Lindian secures US$11.6M facility with Malawian bank to support Kangankunde ramp-up Proactive uses images sourced from Shutterstock

Lindian Resources Ltd (ASX:LIN, OTC:LINIF) has secured an US$11.6 million (~A$16.6 million) equipment finance and working capital facility from Malawi-based NBS Bank Plc, adding further funding flexibility as construction advances at its flagship Kangankunde Rare Earths Project.

The composite facility, approved by the NBS Bank board, combines asset-backed financing for mining equipment with additional liquidity to support operations during ramp-up — complementing Lindian’s recently completed A$100 million institutional placement and leaving the company free of core project finance debt.

The agreement is structured across two components:

Asset finance facility: US$4.6 million over five years, including an 18-month grace period Working capital facility: US$7.0 million over three years

The asset finance portion will reimburse up to 90% of the cost of Lindian’s Komatsu owner-operator mining fleet, while the working capital facility provides a liquidity buffer as Kangankunde moves towards production.

Supporting construction and early operations

The funding is targeted squarely at the transition from construction into operations, with the company progressing towards mechanical completion in the second half of 2026.

Importantly, the facilities are designed as ancillary funding rather than core project finance, allowing Lindian to maintain a relatively clean balance sheet while still securing operational flexibility.

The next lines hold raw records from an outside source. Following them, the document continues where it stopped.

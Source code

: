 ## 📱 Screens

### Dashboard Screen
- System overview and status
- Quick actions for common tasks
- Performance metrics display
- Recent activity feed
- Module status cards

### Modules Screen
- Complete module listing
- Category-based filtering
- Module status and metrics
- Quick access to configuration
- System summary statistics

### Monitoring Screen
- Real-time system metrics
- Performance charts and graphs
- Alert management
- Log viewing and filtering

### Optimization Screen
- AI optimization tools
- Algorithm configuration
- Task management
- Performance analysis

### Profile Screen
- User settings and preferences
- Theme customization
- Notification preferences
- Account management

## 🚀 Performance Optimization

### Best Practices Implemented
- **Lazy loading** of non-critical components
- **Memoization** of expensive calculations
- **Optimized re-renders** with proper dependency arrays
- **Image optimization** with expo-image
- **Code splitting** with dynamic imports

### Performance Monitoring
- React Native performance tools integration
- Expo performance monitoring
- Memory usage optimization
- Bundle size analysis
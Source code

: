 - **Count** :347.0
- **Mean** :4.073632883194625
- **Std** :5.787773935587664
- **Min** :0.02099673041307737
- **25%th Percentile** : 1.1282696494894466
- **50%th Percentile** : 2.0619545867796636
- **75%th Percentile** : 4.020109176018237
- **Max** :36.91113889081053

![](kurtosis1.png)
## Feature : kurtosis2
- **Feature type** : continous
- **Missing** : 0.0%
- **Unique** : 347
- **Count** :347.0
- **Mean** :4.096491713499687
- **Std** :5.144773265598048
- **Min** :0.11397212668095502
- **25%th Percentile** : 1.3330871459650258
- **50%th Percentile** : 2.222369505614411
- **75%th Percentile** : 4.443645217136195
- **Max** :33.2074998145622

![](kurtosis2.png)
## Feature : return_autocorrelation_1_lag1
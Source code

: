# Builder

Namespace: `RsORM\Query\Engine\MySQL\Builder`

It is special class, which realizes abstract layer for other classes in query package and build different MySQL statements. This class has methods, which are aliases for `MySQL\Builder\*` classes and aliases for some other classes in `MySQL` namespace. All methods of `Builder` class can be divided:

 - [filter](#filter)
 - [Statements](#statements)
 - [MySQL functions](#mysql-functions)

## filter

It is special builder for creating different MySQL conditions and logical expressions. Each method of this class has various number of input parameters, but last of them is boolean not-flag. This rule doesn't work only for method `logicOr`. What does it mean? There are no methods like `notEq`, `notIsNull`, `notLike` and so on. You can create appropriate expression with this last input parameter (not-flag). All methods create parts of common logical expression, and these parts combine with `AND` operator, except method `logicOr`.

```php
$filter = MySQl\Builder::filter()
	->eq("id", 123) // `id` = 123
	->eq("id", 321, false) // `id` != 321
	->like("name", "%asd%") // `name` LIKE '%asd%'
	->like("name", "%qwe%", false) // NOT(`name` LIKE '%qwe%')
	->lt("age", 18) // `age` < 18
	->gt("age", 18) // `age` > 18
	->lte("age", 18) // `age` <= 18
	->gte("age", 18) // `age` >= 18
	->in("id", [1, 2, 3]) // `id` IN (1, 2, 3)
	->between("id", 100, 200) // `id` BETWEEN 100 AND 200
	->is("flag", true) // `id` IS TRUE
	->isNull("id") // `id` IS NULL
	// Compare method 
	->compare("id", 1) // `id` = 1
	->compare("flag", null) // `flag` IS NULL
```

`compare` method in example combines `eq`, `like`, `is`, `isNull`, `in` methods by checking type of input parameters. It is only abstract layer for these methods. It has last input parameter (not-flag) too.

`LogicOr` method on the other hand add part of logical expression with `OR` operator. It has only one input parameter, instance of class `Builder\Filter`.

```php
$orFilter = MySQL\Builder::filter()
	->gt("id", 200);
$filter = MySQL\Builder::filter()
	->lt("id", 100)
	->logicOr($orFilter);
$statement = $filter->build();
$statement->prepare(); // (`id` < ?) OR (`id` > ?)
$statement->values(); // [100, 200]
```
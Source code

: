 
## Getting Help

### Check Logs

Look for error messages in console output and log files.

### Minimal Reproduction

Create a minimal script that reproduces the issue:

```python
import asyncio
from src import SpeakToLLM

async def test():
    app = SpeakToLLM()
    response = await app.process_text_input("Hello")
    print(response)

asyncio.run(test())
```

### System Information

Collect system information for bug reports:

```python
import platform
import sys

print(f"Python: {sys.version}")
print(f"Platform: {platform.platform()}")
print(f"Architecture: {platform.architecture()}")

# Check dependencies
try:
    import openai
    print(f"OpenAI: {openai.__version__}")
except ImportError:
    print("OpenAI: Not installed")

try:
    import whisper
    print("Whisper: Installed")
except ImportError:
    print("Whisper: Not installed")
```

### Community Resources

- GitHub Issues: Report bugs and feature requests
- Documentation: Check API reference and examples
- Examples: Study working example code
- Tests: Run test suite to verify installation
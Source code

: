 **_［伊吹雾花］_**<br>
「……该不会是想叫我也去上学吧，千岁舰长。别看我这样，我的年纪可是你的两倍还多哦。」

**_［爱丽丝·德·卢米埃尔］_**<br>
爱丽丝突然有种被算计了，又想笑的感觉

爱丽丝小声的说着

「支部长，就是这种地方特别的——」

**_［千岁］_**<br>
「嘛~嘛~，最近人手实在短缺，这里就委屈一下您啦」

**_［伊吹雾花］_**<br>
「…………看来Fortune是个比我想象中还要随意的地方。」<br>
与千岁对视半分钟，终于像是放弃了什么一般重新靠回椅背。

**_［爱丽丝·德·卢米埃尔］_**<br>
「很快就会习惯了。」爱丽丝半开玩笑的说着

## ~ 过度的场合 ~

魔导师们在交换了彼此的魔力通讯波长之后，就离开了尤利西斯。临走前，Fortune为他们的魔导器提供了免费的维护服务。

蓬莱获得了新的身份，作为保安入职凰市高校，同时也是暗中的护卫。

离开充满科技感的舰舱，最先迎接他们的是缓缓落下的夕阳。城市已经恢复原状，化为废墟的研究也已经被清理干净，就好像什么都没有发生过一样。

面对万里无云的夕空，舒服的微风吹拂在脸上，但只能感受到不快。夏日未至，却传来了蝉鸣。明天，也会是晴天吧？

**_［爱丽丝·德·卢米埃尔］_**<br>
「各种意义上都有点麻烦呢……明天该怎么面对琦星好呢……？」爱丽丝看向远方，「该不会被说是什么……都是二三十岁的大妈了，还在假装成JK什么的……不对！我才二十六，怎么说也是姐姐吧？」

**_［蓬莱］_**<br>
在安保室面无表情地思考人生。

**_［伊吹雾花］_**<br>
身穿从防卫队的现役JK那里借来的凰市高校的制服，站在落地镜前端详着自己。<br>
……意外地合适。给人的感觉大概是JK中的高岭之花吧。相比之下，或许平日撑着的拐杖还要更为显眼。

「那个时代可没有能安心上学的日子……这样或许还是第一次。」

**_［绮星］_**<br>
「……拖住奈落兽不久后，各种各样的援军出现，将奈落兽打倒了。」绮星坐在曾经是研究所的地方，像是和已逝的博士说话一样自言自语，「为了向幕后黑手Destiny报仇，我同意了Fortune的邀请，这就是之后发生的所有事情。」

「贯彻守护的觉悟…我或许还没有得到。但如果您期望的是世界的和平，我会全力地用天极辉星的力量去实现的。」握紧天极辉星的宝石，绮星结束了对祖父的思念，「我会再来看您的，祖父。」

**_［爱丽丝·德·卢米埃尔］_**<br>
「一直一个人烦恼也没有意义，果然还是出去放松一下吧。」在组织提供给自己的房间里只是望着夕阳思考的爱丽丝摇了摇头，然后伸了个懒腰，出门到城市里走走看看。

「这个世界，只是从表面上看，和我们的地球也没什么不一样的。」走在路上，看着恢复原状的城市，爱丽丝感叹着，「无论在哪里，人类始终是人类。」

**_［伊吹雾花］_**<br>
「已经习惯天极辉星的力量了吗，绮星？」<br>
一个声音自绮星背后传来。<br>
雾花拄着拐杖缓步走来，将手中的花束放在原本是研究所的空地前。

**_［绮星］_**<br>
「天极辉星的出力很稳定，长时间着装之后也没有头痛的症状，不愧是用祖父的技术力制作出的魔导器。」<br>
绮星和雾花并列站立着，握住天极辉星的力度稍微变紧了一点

The equipment finance covers a substantial mining fleet, including articulated dump trucks, excavators, wheel loaders and ancillary support units, secured under an asset-level general security deed.

The working capital component, structured as a revolving facility, is expected to support day-to-day mining activities once the project reaches practical completion and begins generating sales.

Local financing partnership a strategic focus

Beyond the funding itself, the deal underscores Lindian’s strategy of building in-country partnerships as Kangankunde develops into a major rare earths operation.

Director Teck Lim said the facilities reflected a maturing financial approach as the project moves through construction.

“The asset finance provides a locally sourced, structured solution for the Komatsu mining fleet, while the working capital facility provides additional standby liquidity buffer,” he said.

“Securing these facilities through NBS Bank, one of Malawi’s most respected financial institutions, provides strong validation for the Kangankunde Rare Earths Project and demonstrates genuine commitment to building close partnerships in Malawi and ensuring that the economic activity generated by Kangankunde flows through local institutions and local procurement.”

Story Continues

NBS Bank CEO Temwani Simwaka described Kangankunde as a strategically important project for Malawi, highlighting its potential to drive economic development, employment and growth in the country’s mining sector.

Building momentum at Kangankunde

The latest financing follows a series of funding and corporate updates as Lindian accelerates development at Kangankunde, including the completion of the milestone A$100 million placement, alongside recent moves to strengthen the company’s finance leadership team and lock in fuel pricing to support greater cost certainty as Kangankunde advances towards production.

The project is expected to produce a high-grade monazite concentrate with around 55% total rare earth oxides, targeting key magnet metals such as neodymium and praseodymium, which are critical for electric vehicles and renewable energy technologies.

Lindian’s recent moves point to a coordinated push towards first production, with Kangankunde positioned as one of the more advanced rare earths development projects globally.

Focus shifts to execution

With funding largely in place and construction progressing, the focus for Lindian is increasingly shifting to execution — completing build-out, commissioning operations and delivering a smooth ramp-up.

The addition of locally sourced debt facilities adds another layer of flexibility at a critical stage, helping to manage cash flow as the project transitions from capital-intensive construction to revenue-generating operations.

With mechanical completion targeted in the second half of 2026, Kangankunde is moving into a more defined delivery phase where funding, partnerships and operational readiness begin to converge.